I once made an ash coffe table-come-plan chest for some artist friends, to house their A5 to A0 artwork in many, many drawers. (Unfortunately, no photo). I got a nice picture or two in return for my efforts.
The thing was most memorable because not only did I have to make a zillion drawers but, as the item employed large solid ash panels and I only had a little bandsaw at the time, I had to spend many hours and lots of muscle-watts on hand-resawing a 12"X2" plank for those panels. I was a sweaty little woodworker!
Now I have a 12 inch resaw-capacity bandsaw.
As another correspondent in this thread advised, art (and arty folk) can be a great stimulous, as artistic imaginings posit designs that pedestrian minds like mine cannot.

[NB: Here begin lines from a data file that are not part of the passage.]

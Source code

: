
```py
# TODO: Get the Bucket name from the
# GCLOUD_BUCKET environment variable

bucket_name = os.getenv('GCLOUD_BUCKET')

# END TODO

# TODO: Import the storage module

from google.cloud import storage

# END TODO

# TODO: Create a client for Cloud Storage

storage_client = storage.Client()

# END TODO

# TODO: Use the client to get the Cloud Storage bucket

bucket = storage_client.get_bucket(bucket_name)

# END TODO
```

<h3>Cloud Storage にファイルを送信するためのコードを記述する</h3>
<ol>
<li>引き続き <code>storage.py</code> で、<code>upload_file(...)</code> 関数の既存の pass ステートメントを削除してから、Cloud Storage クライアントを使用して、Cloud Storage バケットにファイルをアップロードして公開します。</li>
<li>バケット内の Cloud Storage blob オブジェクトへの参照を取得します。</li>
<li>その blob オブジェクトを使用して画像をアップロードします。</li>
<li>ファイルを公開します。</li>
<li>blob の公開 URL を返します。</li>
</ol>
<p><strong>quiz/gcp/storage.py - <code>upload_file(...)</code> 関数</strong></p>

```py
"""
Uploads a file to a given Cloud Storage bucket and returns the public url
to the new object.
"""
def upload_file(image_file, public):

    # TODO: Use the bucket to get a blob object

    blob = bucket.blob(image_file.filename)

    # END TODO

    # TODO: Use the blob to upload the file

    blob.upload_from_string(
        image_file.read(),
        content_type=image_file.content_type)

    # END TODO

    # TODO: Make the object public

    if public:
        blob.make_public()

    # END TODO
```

Sure, Thank you for your interest. The site is : woodconversionagent.com
When you bring the page up click on ;" gallery of work", there is a pic on that page. The drawers are all 2" tall and 24" deep by 34" wide. It's Baltic birch and I left the finish natural. As with the adjustable light box stand. The other units she wanted painted becuase there build-ins. Note in the back ground of a few pics you can see part of my shop.